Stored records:
= = =

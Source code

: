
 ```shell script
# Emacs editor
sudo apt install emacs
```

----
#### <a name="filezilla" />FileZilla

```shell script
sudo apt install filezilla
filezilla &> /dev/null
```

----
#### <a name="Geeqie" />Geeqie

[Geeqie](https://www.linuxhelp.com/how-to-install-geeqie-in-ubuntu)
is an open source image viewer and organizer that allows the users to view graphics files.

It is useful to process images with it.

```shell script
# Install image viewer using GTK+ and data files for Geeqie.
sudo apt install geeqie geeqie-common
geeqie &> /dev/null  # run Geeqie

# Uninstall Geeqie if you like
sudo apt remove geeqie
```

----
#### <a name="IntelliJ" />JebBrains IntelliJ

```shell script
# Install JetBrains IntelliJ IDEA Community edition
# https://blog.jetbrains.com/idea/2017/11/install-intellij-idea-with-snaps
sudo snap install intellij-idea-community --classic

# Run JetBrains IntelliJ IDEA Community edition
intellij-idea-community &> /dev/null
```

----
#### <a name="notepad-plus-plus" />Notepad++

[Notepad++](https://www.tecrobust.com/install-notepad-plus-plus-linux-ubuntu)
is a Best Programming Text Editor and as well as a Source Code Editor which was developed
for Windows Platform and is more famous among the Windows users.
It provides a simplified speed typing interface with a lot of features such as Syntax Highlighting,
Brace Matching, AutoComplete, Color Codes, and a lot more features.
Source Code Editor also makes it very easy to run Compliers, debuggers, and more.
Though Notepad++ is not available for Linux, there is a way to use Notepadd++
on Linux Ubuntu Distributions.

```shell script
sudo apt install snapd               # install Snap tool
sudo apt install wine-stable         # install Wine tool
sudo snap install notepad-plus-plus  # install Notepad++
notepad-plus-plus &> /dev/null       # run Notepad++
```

= = =

**ABOUT THIS EXERCISE**
Among the records, find all lines that include the string "filezilla" and return them.

**EXERCISE SOLUTION**
#### <a name="filezilla" />FileZilla
sudo apt install filezilla
filezilla &> /dev/null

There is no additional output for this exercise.